Classical Bodies, New Humanity
In 1925, German art historian Franz Roh (1890–1965) wrote, “The latest painting wants to offer us the image of something totally finished and complete, minutely formed, opposing it to our eternally fragmented and ragged lives as an archetype of integral structuring, down to the smallest details. Someday man too will be able to recreate himself in the perfection of this idea.” 8 This ideal of well-formed paintings and equally formed people became a model across the political spectrum.
This transformational approach to pictorial language, appropriate for a new world order, can be seen in the paintings of Fernand Léger (1881–1955). His use of streamlined forms derived from mechanical imagery dates from WWI, when he served in the French army. “His predilection for military hardware and their gleaming surfaces coincided with his feelings of solidarity with fellow foot soldiers in the trenches. The machine aesthetic he adopted at this time reflected his hopes of creating a truly popular art form that would describe and inspire modern life. After the war, he turned away from the experiments with pure abstraction that characterized his earlier work and infused social meaning into his art.” For Léger, “rendering the mechanical world became a necessity,” and his postwar paintings freely mix both mechanical and human elements.

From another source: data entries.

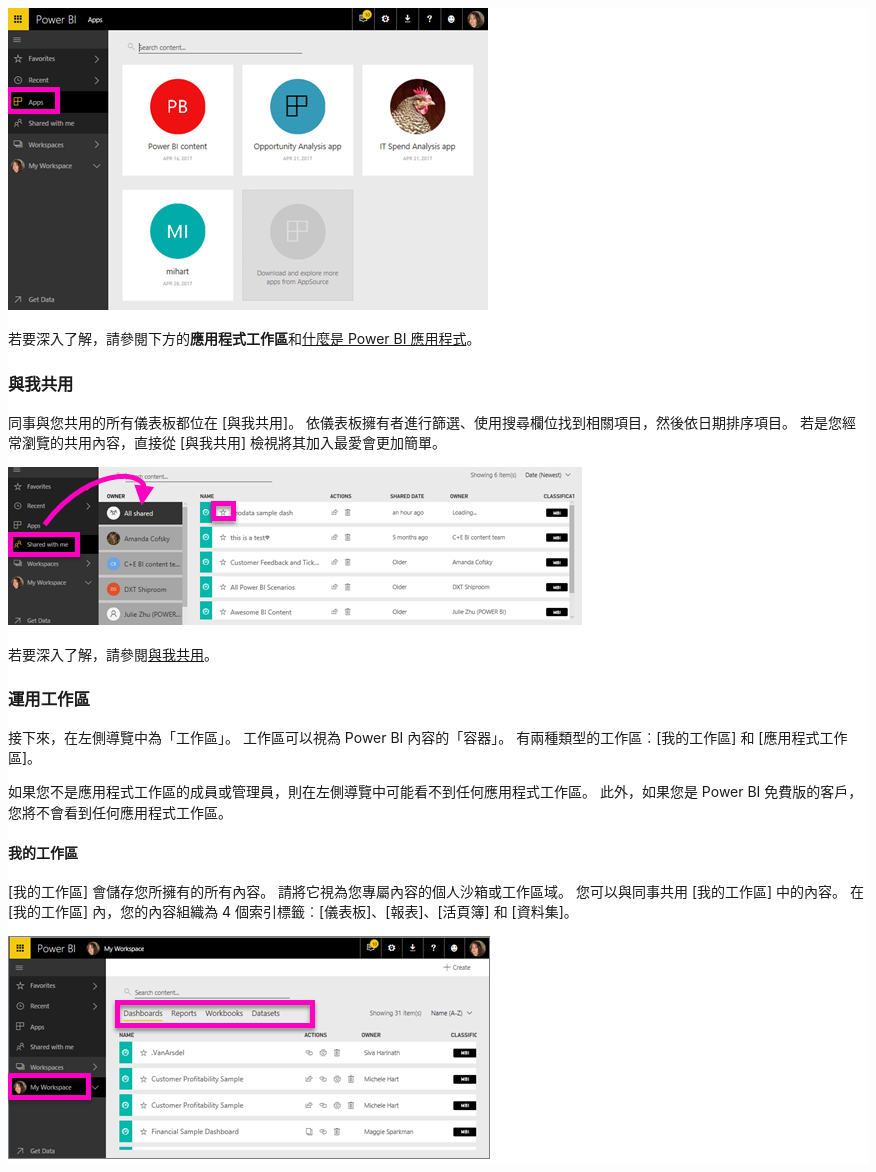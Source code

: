 ![](media/service-the-new-power-bi-experience/power-bi-apps.png)

若要深入了解，請參閱下方的**應用程式工作區**和[什麼是 Power BI 應用程式](service-install-use-apps.md)。

### <a name="shared-with-me"></a>與我共用
同事與您共用的所有儀表板都位在 [與我共用]。  依儀表板擁有者進行篩選、使用搜尋欄位找到相關項目，然後依日期排序項目。  若是您經常瀏覽的共用內容，直接從 [與我共用] 檢視將其加入最愛會更加簡單。

![](media/service-the-new-power-bi-experience/power-bi-shared-new.png)

若要深入了解，請參閱[與我共用](service-shared-with-me.md)。

### <a name="working-with-workspaces"></a>運用工作區
接下來，在左側導覽中為「工作區」。 工作區可以視為 Power BI 內容的「容器」。 有兩種類型的工作區︰[我的工作區] 和 [應用程式工作區]。

如果您不是應用程式工作區的成員或管理員，則在左側導覽中可能看不到任何應用程式工作區。 此外，如果您是 Power BI 免費版的客戶，您將不會看到任何應用程式工作區。

#### <a name="my-workspace"></a>我的工作區
[我的工作區] 會儲存您所擁有的所有內容。 請將它視為您專屬內容的個人沙箱或工作區域。 您可以與同事共用 [我的工作區] 中的內容。 在 [我的工作區] 內，您的內容組織為 4 個索引標籤︰[儀表板]、[報表]、[活頁簿] 和 [資料集]。

![](media/service-the-new-power-bi-experience/power-bi-my-workspace2.png)
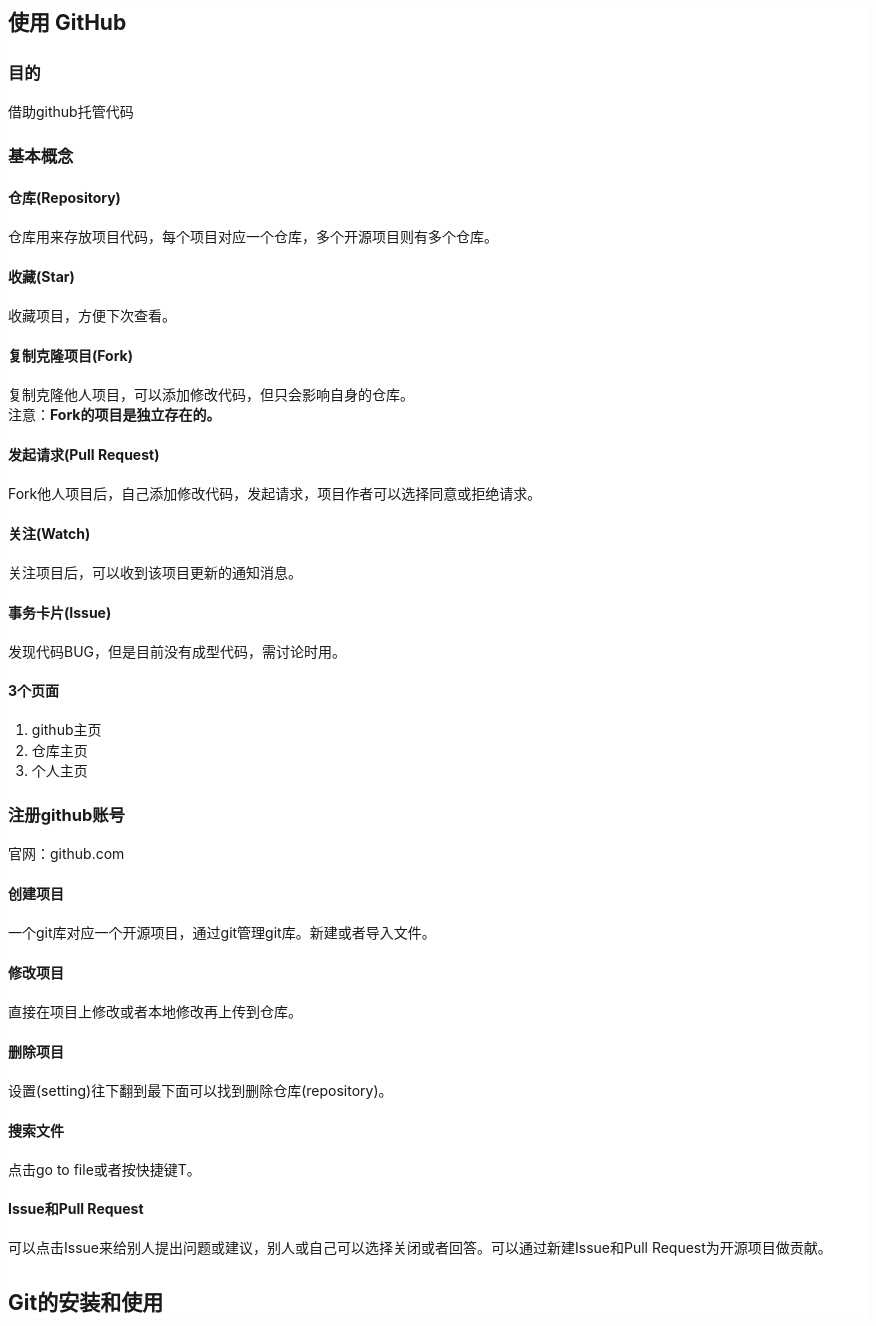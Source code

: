 ## 使用 GitHub

### 目的
借助github托管代码

### 基本概念

#### 仓库(Repository)
仓库用来存放项目代码，每个项目对应一个仓库，多个开源项目则有多个仓库。

#### 收藏(Star)
收藏项目，方便下次查看。

#### 复制克隆项目(Fork)
复制克隆他人项目，可以添加修改代码，但只会影响自身的仓库。  
注意：**Fork的项目是独立存在的。**

#### 发起请求(Pull Request)
Fork他人项目后，自己添加修改代码，发起请求，项目作者可以选择同意或拒绝请求。

#### 关注(Watch)
关注项目后，可以收到该项目更新的通知消息。

#### 事务卡片(Issue)
发现代码BUG，但是目前没有成型代码，需讨论时用。

#### 3个页面
1. github主页
2. 仓库主页
3. 个人主页

### 注册github账号
官网：github.com

#### 创建项目
一个git库对应一个开源项目，通过git管理git库。新建或者导入文件。

####  修改项目
直接在项目上修改或者本地修改再上传到仓库。

#### 删除项目
设置(setting)往下翻到最下面可以找到删除仓库(repository)。

#### 搜索文件
点击go to file或者按快捷键T。

#### Issue和Pull Request
可以点击Issue来给别人提出问题或建议，别人或自己可以选择关闭或者回答。可以通过新建Issue和Pull Request为开源项目做贡献。

## Git的安装和使用
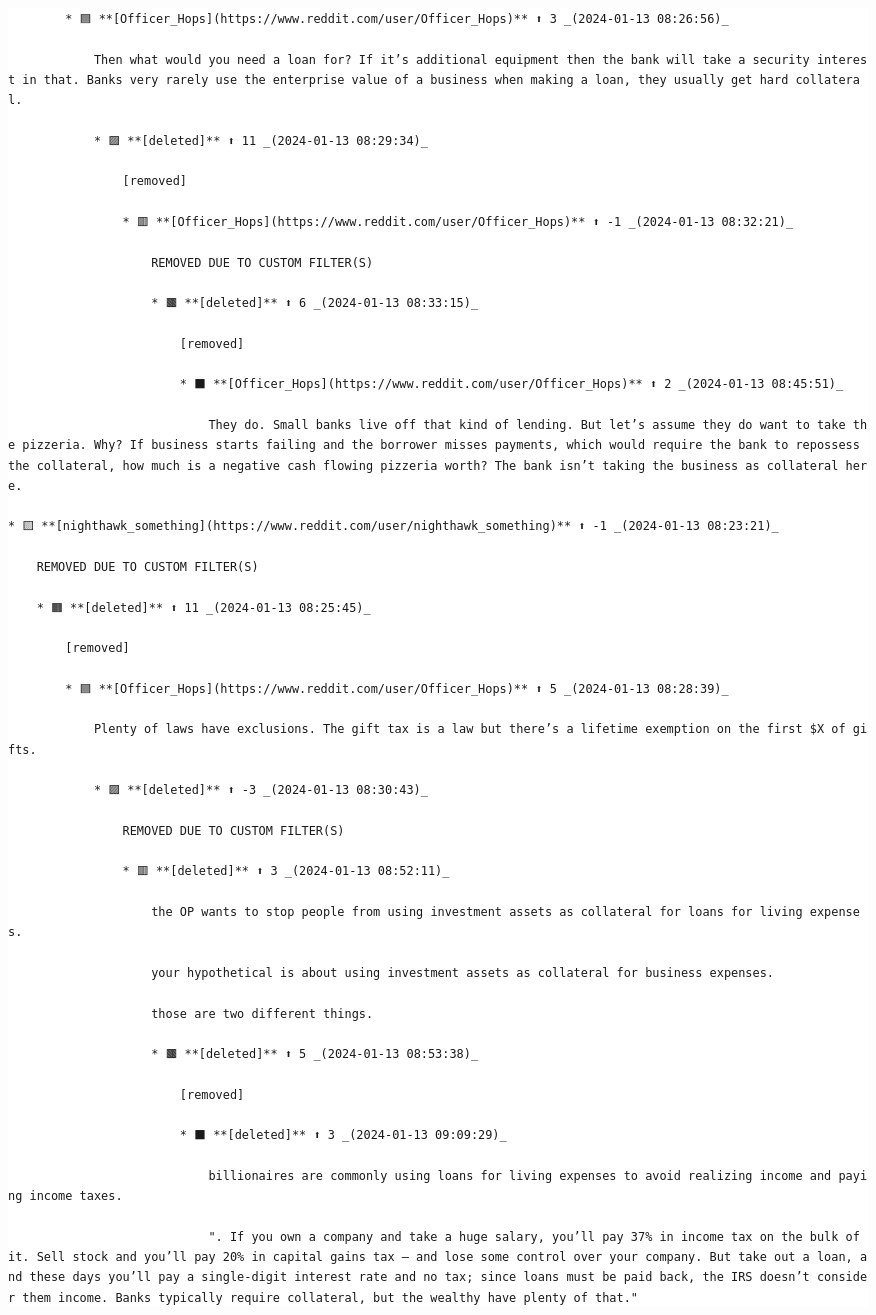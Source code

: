 			* 🟦 **[Officer_Hops](https://www.reddit.com/user/Officer_Hops)** ⬆️ 3 _(2024-01-13 08:26:56)_

				Then what would you need a loan for? If it’s additional equipment then the bank will take a security interest in that. Banks very rarely use the enterprise value of a business when making a loan, they usually get hard collateral.

				* 🟪 **[deleted]** ⬆️ 11 _(2024-01-13 08:29:34)_

					[removed]

					* 🟥 **[Officer_Hops](https://www.reddit.com/user/Officer_Hops)** ⬆️ -1 _(2024-01-13 08:32:21)_

						REMOVED DUE TO CUSTOM FILTER(S)

						* 🟫 **[deleted]** ⬆️ 6 _(2024-01-13 08:33:15)_

							[removed]

							* ⬛️ **[Officer_Hops](https://www.reddit.com/user/Officer_Hops)** ⬆️ 2 _(2024-01-13 08:45:51)_

								They do. Small banks live off that kind of lending. But let’s assume they do want to take the pizzeria. Why? If business starts failing and the borrower misses payments, which would require the bank to repossess the collateral, how much is a negative cash flowing pizzeria worth? The bank isn’t taking the business as collateral here.

	* 🟨 **[nighthawk_something](https://www.reddit.com/user/nighthawk_something)** ⬆️ -1 _(2024-01-13 08:23:21)_

		REMOVED DUE TO CUSTOM FILTER(S)

		* 🟧 **[deleted]** ⬆️ 11 _(2024-01-13 08:25:45)_

			[removed]

			* 🟦 **[Officer_Hops](https://www.reddit.com/user/Officer_Hops)** ⬆️ 5 _(2024-01-13 08:28:39)_

				Plenty of laws have exclusions. The gift tax is a law but there’s a lifetime exemption on the first $X of gifts.

				* 🟪 **[deleted]** ⬆️ -3 _(2024-01-13 08:30:43)_

					REMOVED DUE TO CUSTOM FILTER(S)

					* 🟥 **[deleted]** ⬆️ 3 _(2024-01-13 08:52:11)_

						the OP wants to stop people from using investment assets as collateral for loans for living expenses.
						
						your hypothetical is about using investment assets as collateral for business expenses.
						
						those are two different things.

						* 🟫 **[deleted]** ⬆️ 5 _(2024-01-13 08:53:38)_

							[removed]

							* ⬛️ **[deleted]** ⬆️ 3 _(2024-01-13 09:09:29)_

								billionaires are commonly using loans for living expenses to avoid realizing income and paying income taxes.
								
								". If you own a company and take a huge salary, you’ll pay 37% in income tax on the bulk of it. Sell stock and you’ll pay 20% in capital gains tax — and lose some control over your company. But take out a loan, and these days you’ll pay a single-digit interest rate and no tax; since loans must be paid back, the IRS doesn’t consider them income. Banks typically require collateral, but the wealthy have plenty of that."
								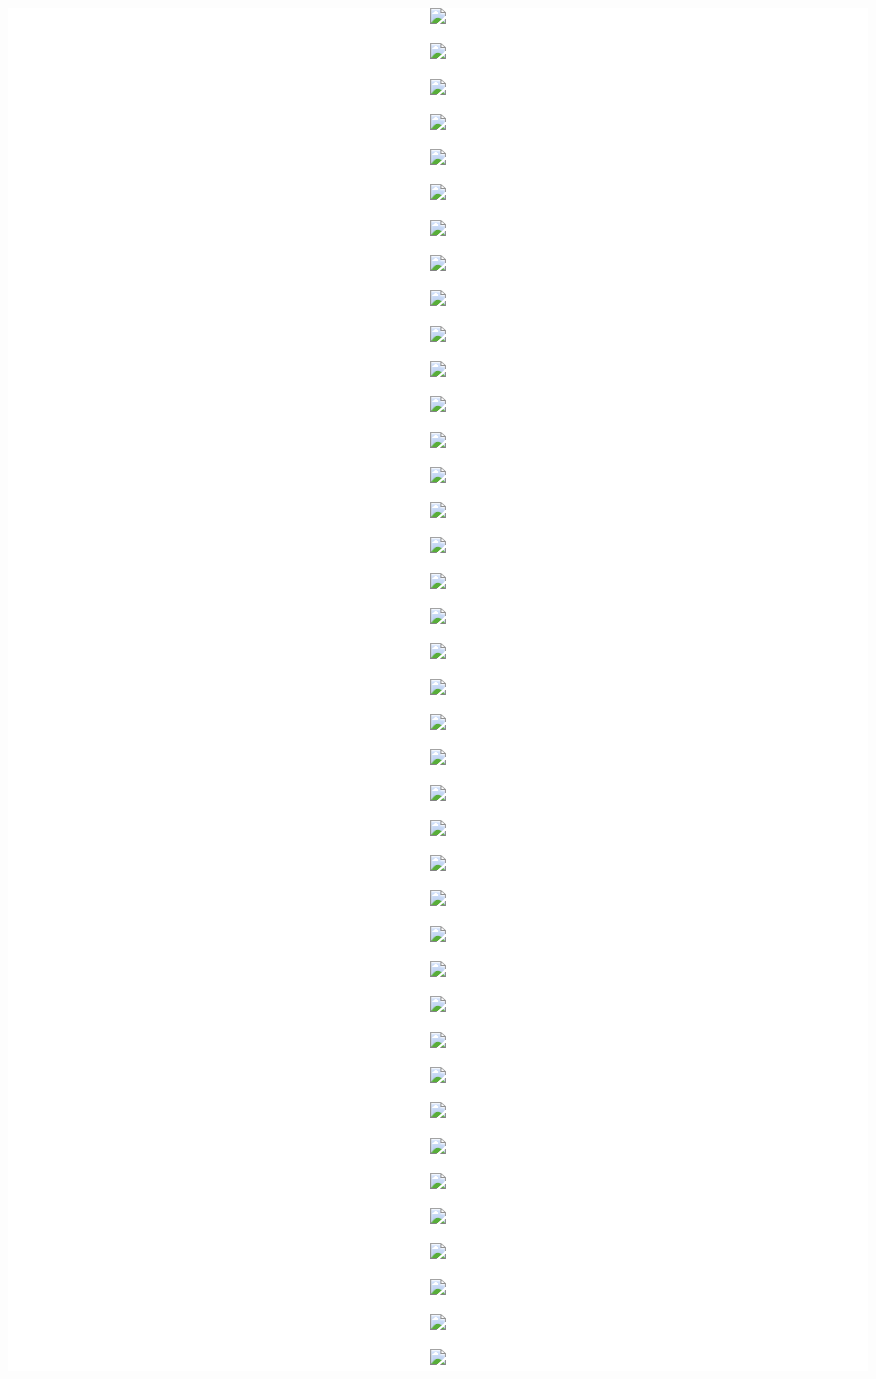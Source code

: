<p style="text-align: center; clear: none; float: none;"><img src="{{ site.nasurl }}/ghap/4162/190.jpg"/></p>
<p style="text-align: center; clear: none; float: none;"><img src="{{ site.nasurl }}/ghap/4162/191.jpg"/></p>
<p style="text-align: center; clear: none; float: none;"><img src="{{ site.nasurl }}/ghap/4162/192.jpg"/></p>
<p style="text-align: center; clear: none; float: none;"><img src="{{ site.nasurl }}/ghap/4162/193.jpg"/></p>
<p style="text-align: center; clear: none; float: none;"><img src="{{ site.nasurl }}/ghap/4162/194.jpg"/></p>
<p style="text-align: center; clear: none; float: none;"><img src="{{ site.nasurl }}/ghap/4162/195.jpg"/></p>
<p style="text-align: center; clear: none; float: none;"><img src="{{ site.nasurl }}/ghap/4162/196.jpg"/></p>
<p style="text-align: center; clear: none; float: none;"><img src="{{ site.nasurl }}/ghap/4162/197.jpg"/></p>
<p style="text-align: center; clear: none; float: none;"><img src="{{ site.nasurl }}/ghap/4162/198.jpg"/></p>
<p style="text-align: center; clear: none; float: none;"><img src="{{ site.nasurl }}/ghap/4162/199.jpg"/></p>
<p style="text-align: center; clear: none; float: none;"><img src="{{ site.nasurl }}/ghap/4162/200.jpg"/></p>
<p style="text-align: center; clear: none; float: none;"><img src="{{ site.nasurl }}/ghap/4162/201.jpg"/></p>
<p style="text-align: center; clear: none; float: none;"><img src="{{ site.nasurl }}/ghap/4162/202.jpg"/></p>
<p style="text-align: center; clear: none; float: none;"><img src="{{ site.nasurl }}/ghap/4162/203.jpg"/></p>
<p style="text-align: center; clear: none; float: none;"><img src="{{ site.nasurl }}/ghap/4162/204.jpg"/></p>
<p style="text-align: center; clear: none; float: none;"><img src="{{ site.nasurl }}/ghap/4162/205.jpg"/></p>
<p style="text-align: center; clear: none; float: none;"><img src="{{ site.nasurl }}/ghap/4162/206.jpg"/></p>
<p style="text-align: center; clear: none; float: none;"><img src="{{ site.nasurl }}/ghap/4162/207.jpg"/></p>
<p style="text-align: center; clear: none; float: none;"><img src="{{ site.nasurl }}/ghap/4162/208.jpg"/></p>
<p style="text-align: center; clear: none; float: none;"><img src="{{ site.nasurl }}/ghap/4162/209.jpg"/></p>
<p style="text-align: center; clear: none; float: none;"><img src="{{ site.nasurl }}/ghap/4162/210.jpg"/></p>
<p style="text-align: center; clear: none; float: none;"><img src="{{ site.nasurl }}/ghap/4162/211.jpg"/></p>
<p style="text-align: center; clear: none; float: none;"><img src="{{ site.nasurl }}/ghap/4162/212.jpg"/></p>
<p style="text-align: center; clear: none; float: none;"><img src="{{ site.nasurl }}/ghap/4162/213.jpg"/></p>
<p style="text-align: center; clear: none; float: none;"><img src="{{ site.nasurl }}/ghap/4162/214.jpg"/></p>
<p style="text-align: center; clear: none; float: none;"><img src="{{ site.nasurl }}/ghap/4162/215.jpg"/></p>
<p style="text-align: center; clear: none; float: none;"><img src="{{ site.nasurl }}/ghap/4162/216.jpg"/></p>
<p style="text-align: center; clear: none; float: none;"><img src="{{ site.nasurl }}/ghap/4162/217.jpg"/></p>
<p style="text-align: center; clear: none; float: none;"><img src="{{ site.nasurl }}/ghap/4162/218.jpg"/></p>
<p style="text-align: center; clear: none; float: none;"><img src="{{ site.nasurl }}/ghap/4162/219.jpg"/></p>
<p style="text-align: center; clear: none; float: none;"><img src="{{ site.nasurl }}/ghap/4162/220.jpg"/></p>
<p style="text-align: center; clear: none; float: none;"><img src="{{ site.nasurl }}/ghap/4162/221.jpg"/></p>
<p style="text-align: center; clear: none; float: none;"><img src="{{ site.nasurl }}/ghap/4162/222.jpg"/></p>
<p style="text-align: center; clear: none; float: none;"><img src="{{ site.nasurl }}/ghap/4162/223.jpg"/></p>
<p style="text-align: center; clear: none; float: none;"><img src="{{ site.nasurl }}/ghap/4162/224.jpg"/></p>
<p style="text-align: center; clear: none; float: none;"><img src="{{ site.nasurl }}/ghap/4162/225.jpg"/></p>
<p style="text-align: center; clear: none; float: none;"><img src="{{ site.nasurl }}/ghap/4162/226.jpg"/></p>
<p style="text-align: center; clear: none; float: none;"><img src="{{ site.nasurl }}/ghap/4162/227.jpg"/></p>
<p style="text-align: center; clear: none; float: none;"><img src="{{ site.nasurl }}/ghap/4162/228.jpg"/></p>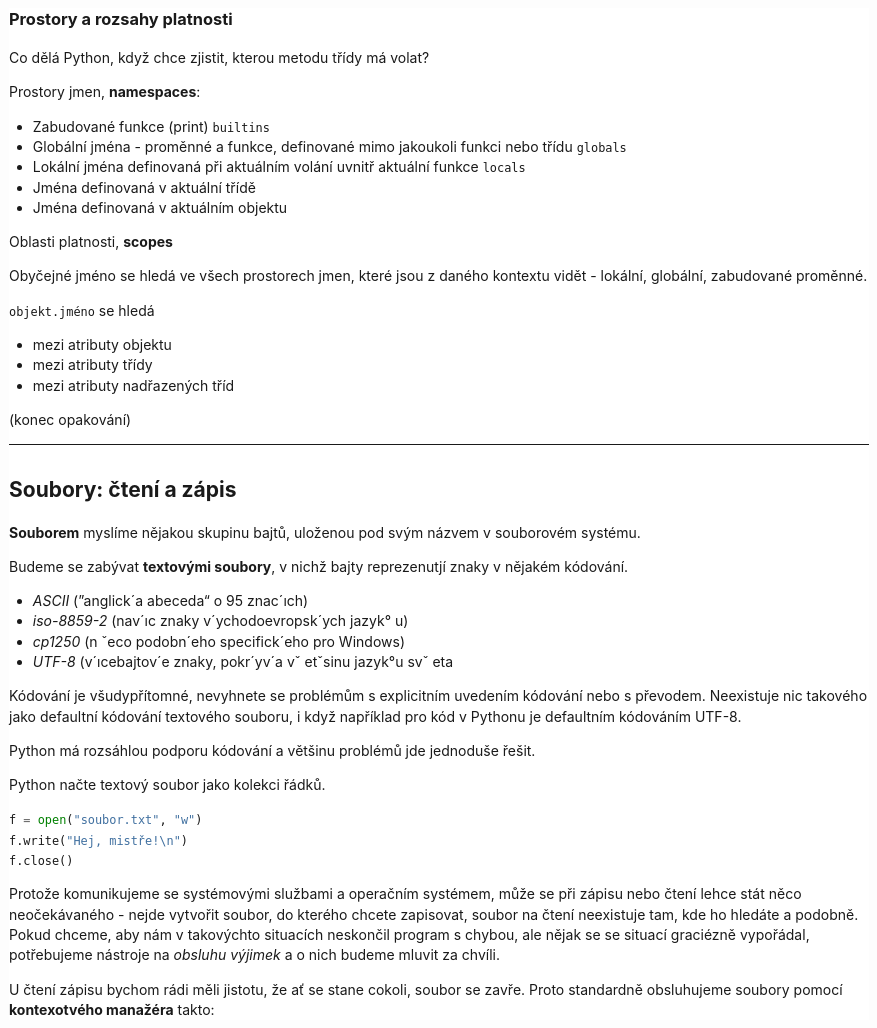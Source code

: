 ### Prostory a rozsahy platnosti

Co dělá Python, když chce zjistit, kterou metodu třídy má volat?

Prostory jmen,  **namespaces**:
 - Zabudované funkce (print) `builtins`
 - Globální jména - proměnné a funkce, definované mimo jakoukoli funkci nebo třídu `globals`
 - Lokální jména definovaná při aktuálním volání uvnitř aktuální funkce `locals`
 - Jména definovaná v aktuální třídě
 - Jména definovaná v aktuálním objektu

Oblasti platnosti, **scopes**

Obyčejné jméno se hledá ve všech prostorech jmen, které jsou z daného kontextu vidět - lokální, globální, zabudované proměnné.

`objekt.jméno` se hledá 

- mezi atributy objektu
- mezi atributy třídy
- mezi atributy nadřazených tříd

(konec opakování)

---

## Soubory: čtení a zápis

**Souborem** myslíme nějakou skupinu bajtů, uloženou pod svým názvem v souborovém systému.

Budeme se zabývat **textovými soubory**, v nichž bajty reprezenutjí znaky v nějakém kódování. 

- *ASCII* (”anglick´a abeceda“ o 95 znac´ıch)
- *iso-8859-2* (nav´ıc znaky v´ychodoevropsk´ych jazyk° u)
- *cp1250* (n ˇeco podobn´eho specifick´eho pro Windows)
- *UTF-8* (v´ıcebajtov´e znaky, pokr´yv´a vˇ etˇsinu jazyk°u svˇ eta

Kódování je všudypřítomné, nevyhnete se problémům s explicitním uvedením kódování nebo s převodem. Neexistuje nic takového jako defaultní kódování textového souboru, i když například pro kód v Pythonu je defaultním kódováním UTF-8.

Python má rozsáhlou podporu kódování a většinu problémů jde jednoduše řešit. 

Python načte textový soubor jako kolekci řádků.

```python
f = open("soubor.txt", "w")
f.write("Hej, mistře!\n")
f.close()
```

Protože komunikujeme se systémovými službami a operačním systémem, může se při zápisu nebo čtení lehce stát něco neočekávaného - nejde vytvořit soubor, do kterého chcete zapisovat, soubor na čtení neexistuje tam, kde ho hledáte a podobně.  Pokud chceme, aby nám v takovýchto situacích neskončil program s chybou, ale nějak se se situací graciézně vypořádal, potřebujeme nástroje na *obsluhu výjimek* a o nich budeme mluvit za chvíli.

U čtení zápisu bychom rádi měli jistotu, že ať se stane cokoli, soubor se zavře. Proto standardně obsluhujeme soubory pomocí **kontexotvého manažéra** takto:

As a call to order resounded throughout postwar French society, Léger introduced the monumental, classical figure into his work. He offered an idea of classical women reminiscent of Picasso but without the aura of antiquity. Léger’s distinct style includes the clean, geometric forms of industry and mass production that signaled a renewed social and aesthetic environment. Many of his paintings took mechanical devices as their subject, and all were informed by cool precision and exacting workmanship.
“Women occupied a traditional place within Léger’s ideal new order. Counterpoints to the urban world of industry and work, Léger’s many depictions of women embody a domestic realm of tranquility and leisure. He treated his depictions of women no differently than the most austere mechanical form: edges are sharp, colors are distinct, and modeling follows a conspicuously stylized formula.” 11 Léger’s modern women are as upright as columns, their hair, with its metallic shine, falling to one side. Two Women (Deux femmes, 1922) combines these precise robot women with sharply delineated details of an idealized, domestic interior.
- Describe this painting carefully. What colors, forms, and shapes do your students notice? What adjectives can be used to discuss this work?
- As a class, how many items in this painting can your students name? Which ones remain ambiguous?
- Léger developed a distinct style of painting that mixes organic and mechanical forms. Through a group discussion, have the class work together to write a description of his style.
- Discuss the connection between the two figures in the painting. What visual clues has Léger provided to help us understand their relationship?
- In books or on the Internet, research Léger’s work. Compare
paintings done before 1914, the beginning of WWI, with those
created after the conflict. The Guggenheim’s Collection Online
features a good selection of his work. Have your students describe the
differences that they notice. Are there similarities? Would one know
that these works were by the same artist? Explain.
- Toward the end of his life, Léger recalled,
“It’s in the war that I got my feet on the ground. . . . I found myself on the same level as the entire French people; as I was assigned to the Engineering Corps my new comrades were miners, ditch-diggers, artisans who worked wood or iron. . . . At the same time I was dazzled by the open breech of a 75-millimeter gun in the sunlight, by the magic of the light on the white metal. . . . That open breech of a 75 in the full sunlight has taught me more for my plastic development than all the museums in the world.”
Léger said that the contact with other soldiers turned him away from his prewar style and toward the monumental figure paintings that mark his later work. He credited his time in the military for changing his views of both life and art. Ask students to speak to someone who has been affected by war and learn how the experience changed his or her point of view.
- WWI was one of the largest and bloodiest conflicts in history.
Research its causes, impact, and aftermath.